- EXERCISE GOAL -
In the answer, give the entries below exactly, from the first line through the line with "Jira becomes read-only", with every picture omitted.
(RECORD SET begins)
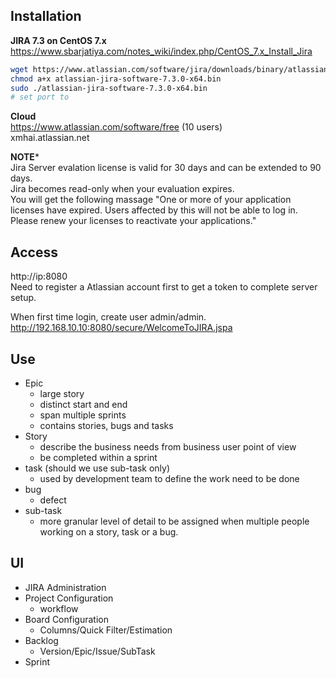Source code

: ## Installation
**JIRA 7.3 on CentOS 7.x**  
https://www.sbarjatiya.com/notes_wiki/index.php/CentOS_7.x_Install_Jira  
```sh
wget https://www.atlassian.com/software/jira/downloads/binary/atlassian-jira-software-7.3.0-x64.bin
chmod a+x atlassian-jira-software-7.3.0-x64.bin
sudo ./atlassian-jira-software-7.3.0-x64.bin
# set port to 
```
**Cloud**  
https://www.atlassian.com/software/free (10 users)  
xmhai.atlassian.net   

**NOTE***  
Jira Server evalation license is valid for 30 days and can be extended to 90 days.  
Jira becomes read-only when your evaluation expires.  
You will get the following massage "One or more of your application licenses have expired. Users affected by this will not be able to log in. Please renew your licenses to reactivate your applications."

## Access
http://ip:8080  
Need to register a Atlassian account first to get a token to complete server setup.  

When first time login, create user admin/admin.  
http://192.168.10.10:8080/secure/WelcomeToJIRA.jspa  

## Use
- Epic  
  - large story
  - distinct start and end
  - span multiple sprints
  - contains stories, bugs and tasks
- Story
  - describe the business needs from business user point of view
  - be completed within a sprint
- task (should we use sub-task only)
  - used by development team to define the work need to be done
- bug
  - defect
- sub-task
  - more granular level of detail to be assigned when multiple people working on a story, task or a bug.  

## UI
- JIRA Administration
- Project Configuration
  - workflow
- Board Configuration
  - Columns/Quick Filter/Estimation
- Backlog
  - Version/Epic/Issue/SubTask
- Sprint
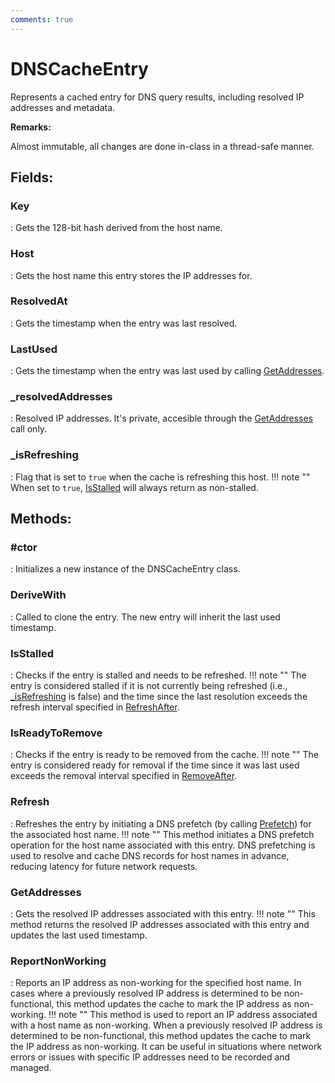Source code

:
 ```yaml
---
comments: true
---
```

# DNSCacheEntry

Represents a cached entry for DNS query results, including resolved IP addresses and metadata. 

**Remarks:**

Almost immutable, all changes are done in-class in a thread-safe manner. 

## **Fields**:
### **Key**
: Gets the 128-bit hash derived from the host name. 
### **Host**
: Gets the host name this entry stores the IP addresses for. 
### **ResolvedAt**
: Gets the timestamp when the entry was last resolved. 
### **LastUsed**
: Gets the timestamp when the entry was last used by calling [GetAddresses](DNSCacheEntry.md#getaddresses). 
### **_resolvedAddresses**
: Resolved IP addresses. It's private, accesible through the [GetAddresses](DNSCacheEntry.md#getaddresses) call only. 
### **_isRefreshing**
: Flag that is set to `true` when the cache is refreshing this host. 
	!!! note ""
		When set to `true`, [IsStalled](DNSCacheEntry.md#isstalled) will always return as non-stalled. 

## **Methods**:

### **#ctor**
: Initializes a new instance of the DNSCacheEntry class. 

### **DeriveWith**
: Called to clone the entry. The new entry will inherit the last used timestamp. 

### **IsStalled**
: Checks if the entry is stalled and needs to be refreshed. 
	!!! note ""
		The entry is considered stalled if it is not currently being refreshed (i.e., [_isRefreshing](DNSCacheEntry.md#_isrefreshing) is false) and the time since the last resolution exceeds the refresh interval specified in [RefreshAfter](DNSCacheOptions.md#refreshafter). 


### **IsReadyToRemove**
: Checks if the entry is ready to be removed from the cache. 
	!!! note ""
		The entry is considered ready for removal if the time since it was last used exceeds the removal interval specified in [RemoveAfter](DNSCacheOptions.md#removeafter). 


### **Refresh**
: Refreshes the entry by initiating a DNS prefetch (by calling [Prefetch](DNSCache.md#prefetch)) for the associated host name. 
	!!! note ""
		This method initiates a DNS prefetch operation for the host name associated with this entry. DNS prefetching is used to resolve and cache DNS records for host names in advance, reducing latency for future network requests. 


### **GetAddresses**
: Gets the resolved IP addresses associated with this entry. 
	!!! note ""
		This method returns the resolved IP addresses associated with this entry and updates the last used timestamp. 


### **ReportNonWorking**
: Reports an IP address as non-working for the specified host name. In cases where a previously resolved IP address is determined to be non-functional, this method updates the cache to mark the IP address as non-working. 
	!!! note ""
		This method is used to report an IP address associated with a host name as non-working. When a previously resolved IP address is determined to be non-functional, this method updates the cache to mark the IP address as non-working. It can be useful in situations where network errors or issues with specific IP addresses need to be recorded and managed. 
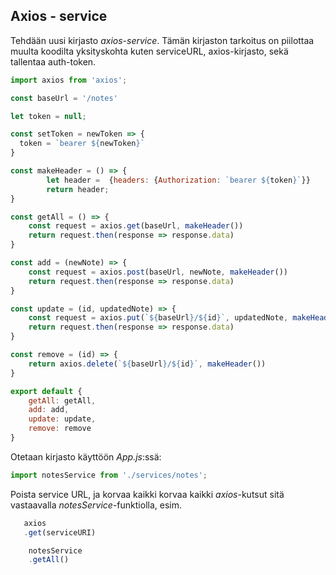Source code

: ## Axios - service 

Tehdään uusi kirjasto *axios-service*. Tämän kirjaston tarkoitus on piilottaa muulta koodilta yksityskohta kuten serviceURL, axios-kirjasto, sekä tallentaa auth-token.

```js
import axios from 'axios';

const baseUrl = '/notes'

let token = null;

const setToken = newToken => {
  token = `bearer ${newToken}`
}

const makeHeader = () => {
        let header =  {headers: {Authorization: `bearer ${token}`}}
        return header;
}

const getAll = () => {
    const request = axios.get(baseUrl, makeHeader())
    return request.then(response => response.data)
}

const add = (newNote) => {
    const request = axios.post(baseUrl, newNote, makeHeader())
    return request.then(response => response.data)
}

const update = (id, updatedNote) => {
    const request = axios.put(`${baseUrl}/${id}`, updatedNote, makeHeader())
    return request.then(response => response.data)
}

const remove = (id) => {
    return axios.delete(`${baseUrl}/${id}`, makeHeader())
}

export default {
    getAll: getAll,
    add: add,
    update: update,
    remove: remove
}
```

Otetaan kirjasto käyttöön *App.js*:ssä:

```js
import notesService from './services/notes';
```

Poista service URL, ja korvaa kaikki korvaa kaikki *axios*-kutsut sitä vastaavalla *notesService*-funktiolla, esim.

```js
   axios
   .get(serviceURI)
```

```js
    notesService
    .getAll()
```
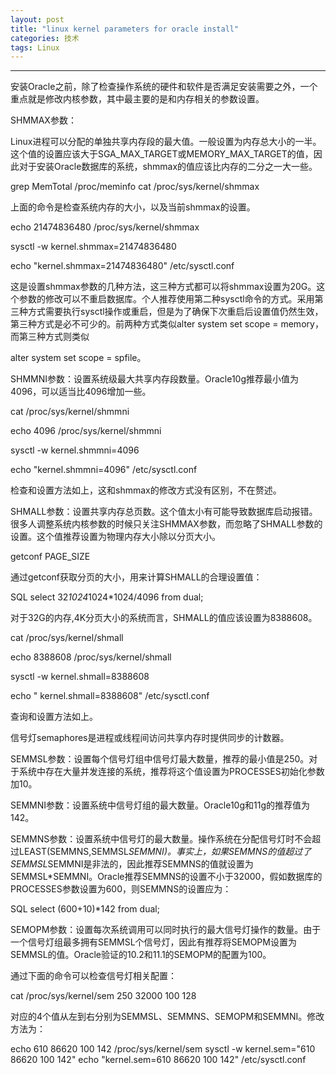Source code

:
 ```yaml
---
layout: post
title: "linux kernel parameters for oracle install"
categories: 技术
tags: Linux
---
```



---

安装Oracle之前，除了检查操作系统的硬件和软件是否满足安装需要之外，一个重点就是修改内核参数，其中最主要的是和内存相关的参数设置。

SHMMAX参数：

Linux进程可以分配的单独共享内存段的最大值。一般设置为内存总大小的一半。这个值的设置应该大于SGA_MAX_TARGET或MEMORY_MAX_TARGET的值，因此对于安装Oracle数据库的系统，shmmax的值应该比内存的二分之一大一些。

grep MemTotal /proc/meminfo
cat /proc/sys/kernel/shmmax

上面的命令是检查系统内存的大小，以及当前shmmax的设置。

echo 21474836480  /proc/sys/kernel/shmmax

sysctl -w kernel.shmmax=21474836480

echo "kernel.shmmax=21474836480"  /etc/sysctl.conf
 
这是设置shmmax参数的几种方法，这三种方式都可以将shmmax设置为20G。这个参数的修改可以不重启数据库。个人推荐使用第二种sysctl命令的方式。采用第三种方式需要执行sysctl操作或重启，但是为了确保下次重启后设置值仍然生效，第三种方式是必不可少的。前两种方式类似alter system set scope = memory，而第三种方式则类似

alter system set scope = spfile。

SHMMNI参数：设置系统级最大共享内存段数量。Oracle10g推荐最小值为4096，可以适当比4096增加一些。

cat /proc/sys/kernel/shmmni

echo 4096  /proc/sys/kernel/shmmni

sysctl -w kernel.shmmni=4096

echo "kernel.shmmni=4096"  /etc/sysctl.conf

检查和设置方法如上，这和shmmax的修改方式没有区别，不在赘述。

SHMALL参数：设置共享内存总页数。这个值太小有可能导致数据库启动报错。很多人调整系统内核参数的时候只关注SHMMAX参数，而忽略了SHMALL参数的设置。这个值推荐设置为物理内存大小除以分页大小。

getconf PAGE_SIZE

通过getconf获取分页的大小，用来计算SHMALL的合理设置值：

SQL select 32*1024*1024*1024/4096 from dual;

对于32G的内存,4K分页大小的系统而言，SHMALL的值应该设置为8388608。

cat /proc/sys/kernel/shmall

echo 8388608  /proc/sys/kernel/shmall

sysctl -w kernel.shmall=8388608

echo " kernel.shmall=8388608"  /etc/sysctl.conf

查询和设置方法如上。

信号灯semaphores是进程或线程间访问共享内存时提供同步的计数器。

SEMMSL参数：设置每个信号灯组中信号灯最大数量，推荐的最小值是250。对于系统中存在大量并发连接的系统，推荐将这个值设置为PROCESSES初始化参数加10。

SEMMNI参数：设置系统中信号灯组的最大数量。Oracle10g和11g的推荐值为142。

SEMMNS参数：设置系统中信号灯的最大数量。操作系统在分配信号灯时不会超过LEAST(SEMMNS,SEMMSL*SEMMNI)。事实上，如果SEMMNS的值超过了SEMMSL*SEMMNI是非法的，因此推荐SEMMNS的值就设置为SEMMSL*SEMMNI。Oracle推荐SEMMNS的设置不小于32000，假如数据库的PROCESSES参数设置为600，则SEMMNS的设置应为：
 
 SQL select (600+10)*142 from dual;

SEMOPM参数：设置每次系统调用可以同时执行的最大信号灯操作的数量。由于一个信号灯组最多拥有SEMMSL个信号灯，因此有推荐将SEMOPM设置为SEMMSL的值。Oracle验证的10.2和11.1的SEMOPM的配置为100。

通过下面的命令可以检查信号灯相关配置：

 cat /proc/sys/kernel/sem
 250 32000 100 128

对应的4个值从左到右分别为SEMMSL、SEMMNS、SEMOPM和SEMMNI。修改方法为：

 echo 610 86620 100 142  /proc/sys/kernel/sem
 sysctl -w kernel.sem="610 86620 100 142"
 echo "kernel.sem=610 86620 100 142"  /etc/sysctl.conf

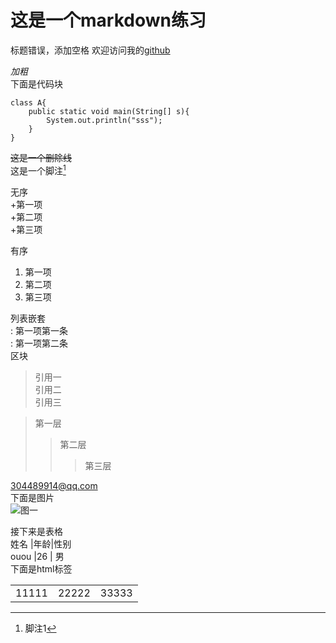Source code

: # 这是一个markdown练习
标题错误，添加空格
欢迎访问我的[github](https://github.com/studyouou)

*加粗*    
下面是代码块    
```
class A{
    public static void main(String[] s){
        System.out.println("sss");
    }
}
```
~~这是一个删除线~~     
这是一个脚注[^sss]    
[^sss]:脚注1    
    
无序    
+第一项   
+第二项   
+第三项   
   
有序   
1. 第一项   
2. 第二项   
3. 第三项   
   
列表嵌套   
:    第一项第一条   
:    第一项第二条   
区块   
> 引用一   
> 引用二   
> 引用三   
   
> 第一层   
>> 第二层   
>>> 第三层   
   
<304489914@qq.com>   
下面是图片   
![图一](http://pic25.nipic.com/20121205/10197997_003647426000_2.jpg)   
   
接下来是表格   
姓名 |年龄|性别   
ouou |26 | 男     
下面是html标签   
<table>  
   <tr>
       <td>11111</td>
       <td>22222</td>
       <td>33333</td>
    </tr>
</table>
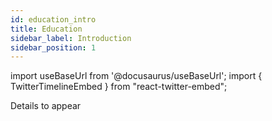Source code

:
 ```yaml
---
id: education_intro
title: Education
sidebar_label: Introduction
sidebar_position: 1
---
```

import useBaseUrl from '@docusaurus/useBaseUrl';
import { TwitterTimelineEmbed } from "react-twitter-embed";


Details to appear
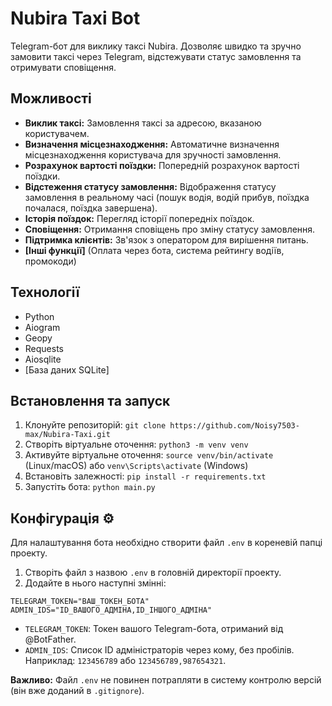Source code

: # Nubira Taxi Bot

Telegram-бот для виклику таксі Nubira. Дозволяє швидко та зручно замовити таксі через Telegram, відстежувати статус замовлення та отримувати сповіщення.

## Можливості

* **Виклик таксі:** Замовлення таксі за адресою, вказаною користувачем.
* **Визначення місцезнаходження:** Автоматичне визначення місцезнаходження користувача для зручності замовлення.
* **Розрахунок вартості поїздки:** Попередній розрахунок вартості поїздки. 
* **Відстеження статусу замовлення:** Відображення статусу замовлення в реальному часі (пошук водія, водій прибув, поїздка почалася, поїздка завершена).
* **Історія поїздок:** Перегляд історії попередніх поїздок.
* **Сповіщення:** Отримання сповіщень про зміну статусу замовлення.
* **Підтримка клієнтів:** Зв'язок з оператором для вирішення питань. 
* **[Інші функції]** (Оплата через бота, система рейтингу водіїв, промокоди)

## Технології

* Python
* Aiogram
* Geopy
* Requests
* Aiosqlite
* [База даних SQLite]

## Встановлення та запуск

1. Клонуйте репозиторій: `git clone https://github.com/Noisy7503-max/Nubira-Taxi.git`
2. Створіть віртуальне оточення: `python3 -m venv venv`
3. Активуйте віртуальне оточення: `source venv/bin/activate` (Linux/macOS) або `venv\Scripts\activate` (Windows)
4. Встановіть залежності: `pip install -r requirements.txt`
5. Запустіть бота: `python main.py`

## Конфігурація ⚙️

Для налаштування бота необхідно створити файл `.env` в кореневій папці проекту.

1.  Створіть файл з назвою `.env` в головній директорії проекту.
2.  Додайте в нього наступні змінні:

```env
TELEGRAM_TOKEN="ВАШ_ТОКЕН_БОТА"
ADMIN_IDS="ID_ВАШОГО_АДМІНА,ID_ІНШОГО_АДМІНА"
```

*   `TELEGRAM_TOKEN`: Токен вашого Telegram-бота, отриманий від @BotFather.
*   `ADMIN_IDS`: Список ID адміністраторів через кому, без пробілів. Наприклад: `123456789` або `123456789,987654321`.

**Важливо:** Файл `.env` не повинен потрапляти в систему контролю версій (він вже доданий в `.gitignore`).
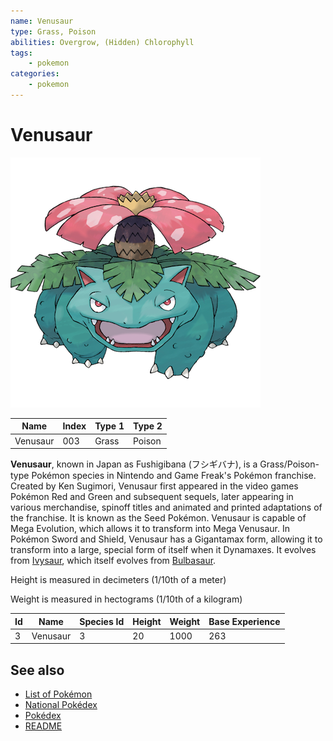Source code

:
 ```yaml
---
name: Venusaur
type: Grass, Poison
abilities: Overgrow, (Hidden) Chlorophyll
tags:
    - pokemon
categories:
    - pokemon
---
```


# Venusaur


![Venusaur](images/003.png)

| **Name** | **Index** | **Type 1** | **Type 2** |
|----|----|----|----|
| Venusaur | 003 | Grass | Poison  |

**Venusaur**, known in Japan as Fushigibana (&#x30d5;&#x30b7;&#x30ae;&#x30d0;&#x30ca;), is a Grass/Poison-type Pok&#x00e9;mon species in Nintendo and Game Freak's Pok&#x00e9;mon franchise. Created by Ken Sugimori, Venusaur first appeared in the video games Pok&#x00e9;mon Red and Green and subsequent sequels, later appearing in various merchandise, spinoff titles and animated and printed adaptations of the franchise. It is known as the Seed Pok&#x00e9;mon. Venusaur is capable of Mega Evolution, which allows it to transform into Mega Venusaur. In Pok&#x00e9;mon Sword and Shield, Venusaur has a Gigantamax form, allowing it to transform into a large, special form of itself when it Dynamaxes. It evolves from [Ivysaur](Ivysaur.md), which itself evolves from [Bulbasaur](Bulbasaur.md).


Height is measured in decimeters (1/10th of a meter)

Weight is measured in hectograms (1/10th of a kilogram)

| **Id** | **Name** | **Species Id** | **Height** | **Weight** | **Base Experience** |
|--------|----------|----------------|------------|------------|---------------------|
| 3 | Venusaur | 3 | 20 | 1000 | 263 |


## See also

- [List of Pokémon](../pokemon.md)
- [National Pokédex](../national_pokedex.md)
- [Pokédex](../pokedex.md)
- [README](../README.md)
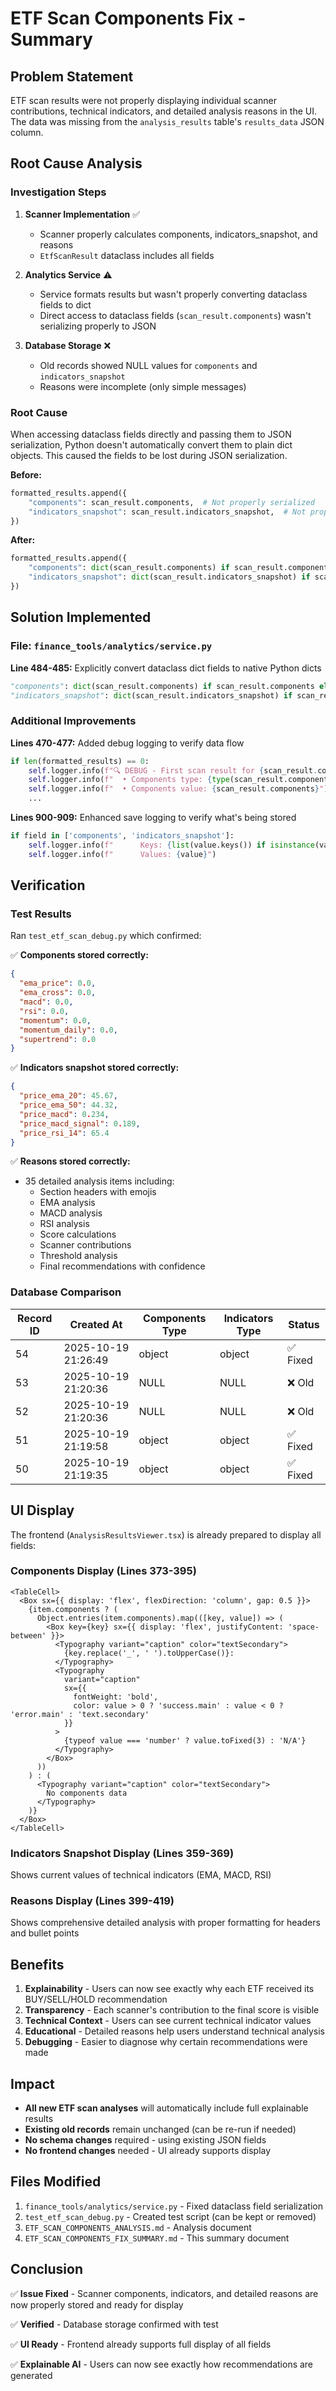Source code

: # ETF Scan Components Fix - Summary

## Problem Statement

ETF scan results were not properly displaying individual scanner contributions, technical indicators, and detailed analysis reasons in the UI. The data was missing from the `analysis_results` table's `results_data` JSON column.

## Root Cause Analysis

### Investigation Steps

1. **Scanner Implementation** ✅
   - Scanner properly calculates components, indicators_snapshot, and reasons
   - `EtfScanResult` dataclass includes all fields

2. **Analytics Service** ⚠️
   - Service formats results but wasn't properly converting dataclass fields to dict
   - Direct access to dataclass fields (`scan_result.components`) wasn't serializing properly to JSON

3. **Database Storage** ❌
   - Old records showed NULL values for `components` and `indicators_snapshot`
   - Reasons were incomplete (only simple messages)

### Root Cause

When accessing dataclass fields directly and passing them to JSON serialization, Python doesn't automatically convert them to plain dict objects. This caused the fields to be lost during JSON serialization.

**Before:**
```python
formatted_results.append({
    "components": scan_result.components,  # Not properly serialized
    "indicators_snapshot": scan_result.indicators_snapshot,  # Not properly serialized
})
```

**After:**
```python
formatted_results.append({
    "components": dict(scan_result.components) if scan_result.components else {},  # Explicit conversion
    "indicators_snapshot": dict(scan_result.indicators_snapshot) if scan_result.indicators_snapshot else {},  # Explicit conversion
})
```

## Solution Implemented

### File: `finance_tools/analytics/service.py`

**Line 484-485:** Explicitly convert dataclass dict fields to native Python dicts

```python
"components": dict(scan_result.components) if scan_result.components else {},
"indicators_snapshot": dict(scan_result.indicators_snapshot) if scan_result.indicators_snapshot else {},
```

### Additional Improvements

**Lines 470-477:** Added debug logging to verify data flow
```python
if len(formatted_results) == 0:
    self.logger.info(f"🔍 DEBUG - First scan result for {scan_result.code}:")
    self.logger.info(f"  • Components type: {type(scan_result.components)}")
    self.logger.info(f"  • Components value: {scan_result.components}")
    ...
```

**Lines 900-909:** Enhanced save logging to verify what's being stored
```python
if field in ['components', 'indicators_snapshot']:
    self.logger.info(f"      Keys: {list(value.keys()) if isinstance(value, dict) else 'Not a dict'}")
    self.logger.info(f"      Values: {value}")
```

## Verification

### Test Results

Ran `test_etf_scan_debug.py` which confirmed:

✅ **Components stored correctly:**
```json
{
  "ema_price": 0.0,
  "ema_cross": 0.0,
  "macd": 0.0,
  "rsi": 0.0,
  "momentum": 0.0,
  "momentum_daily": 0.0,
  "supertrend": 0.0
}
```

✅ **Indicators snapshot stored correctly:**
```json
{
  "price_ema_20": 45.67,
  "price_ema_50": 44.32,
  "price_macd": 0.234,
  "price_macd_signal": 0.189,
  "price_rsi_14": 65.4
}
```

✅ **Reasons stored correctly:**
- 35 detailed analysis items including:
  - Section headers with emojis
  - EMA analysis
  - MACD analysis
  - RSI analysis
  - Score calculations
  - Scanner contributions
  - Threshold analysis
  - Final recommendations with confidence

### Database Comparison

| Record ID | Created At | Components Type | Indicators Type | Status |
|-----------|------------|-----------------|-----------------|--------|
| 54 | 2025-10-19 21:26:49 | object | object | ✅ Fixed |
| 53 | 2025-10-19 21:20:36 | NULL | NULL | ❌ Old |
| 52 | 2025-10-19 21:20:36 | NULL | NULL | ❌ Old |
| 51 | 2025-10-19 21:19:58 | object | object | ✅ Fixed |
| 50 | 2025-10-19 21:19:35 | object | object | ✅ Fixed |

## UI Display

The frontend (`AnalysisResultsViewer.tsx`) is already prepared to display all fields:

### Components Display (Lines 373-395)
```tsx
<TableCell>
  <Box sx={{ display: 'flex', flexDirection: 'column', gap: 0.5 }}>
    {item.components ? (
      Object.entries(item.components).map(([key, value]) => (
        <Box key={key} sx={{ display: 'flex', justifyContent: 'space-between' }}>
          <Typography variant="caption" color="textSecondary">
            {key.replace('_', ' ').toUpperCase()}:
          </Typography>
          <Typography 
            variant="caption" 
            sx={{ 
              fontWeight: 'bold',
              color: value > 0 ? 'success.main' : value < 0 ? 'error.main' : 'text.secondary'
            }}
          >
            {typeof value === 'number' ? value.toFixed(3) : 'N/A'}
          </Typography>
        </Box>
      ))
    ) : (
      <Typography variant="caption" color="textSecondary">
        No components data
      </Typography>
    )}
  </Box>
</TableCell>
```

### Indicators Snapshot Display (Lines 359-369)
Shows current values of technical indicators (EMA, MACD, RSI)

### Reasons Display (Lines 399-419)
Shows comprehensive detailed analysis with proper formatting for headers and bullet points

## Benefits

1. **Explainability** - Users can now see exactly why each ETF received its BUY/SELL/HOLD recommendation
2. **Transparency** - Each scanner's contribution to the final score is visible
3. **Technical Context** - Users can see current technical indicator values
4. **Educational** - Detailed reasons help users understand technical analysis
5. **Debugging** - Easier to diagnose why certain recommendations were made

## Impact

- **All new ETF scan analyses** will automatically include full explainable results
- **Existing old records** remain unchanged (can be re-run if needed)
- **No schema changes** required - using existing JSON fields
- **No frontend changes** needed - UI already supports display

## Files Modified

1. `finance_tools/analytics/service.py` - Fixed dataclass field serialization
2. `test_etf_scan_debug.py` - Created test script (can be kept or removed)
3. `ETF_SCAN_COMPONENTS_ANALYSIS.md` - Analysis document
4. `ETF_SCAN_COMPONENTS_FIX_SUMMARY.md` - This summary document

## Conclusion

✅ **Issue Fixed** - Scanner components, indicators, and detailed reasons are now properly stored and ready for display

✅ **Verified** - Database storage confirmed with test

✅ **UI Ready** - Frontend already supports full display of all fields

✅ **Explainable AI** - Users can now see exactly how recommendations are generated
(RECORD SET ends)
- ANSWER SECTION -
Source code

: ## Installation
**JIRA 7.3 on CentOS 7.x**  
https://www.sbarjatiya.com/notes_wiki/index.php/CentOS_7.x_Install_Jira  
```sh
wget https://www.atlassian.com/software/jira/downloads/binary/atlassian-jira-software-7.3.0-x64.bin
chmod a+x atlassian-jira-software-7.3.0-x64.bin
sudo ./atlassian-jira-software-7.3.0-x64.bin
# set port to 
```
**Cloud**  
https://www.atlassian.com/software/free (10 users)  
xmhai.atlassian.net   

**NOTE***  
Jira Server evalation license is valid for 30 days and can be extended to 90 days.  
Jira becomes read-only when your evaluation expires.  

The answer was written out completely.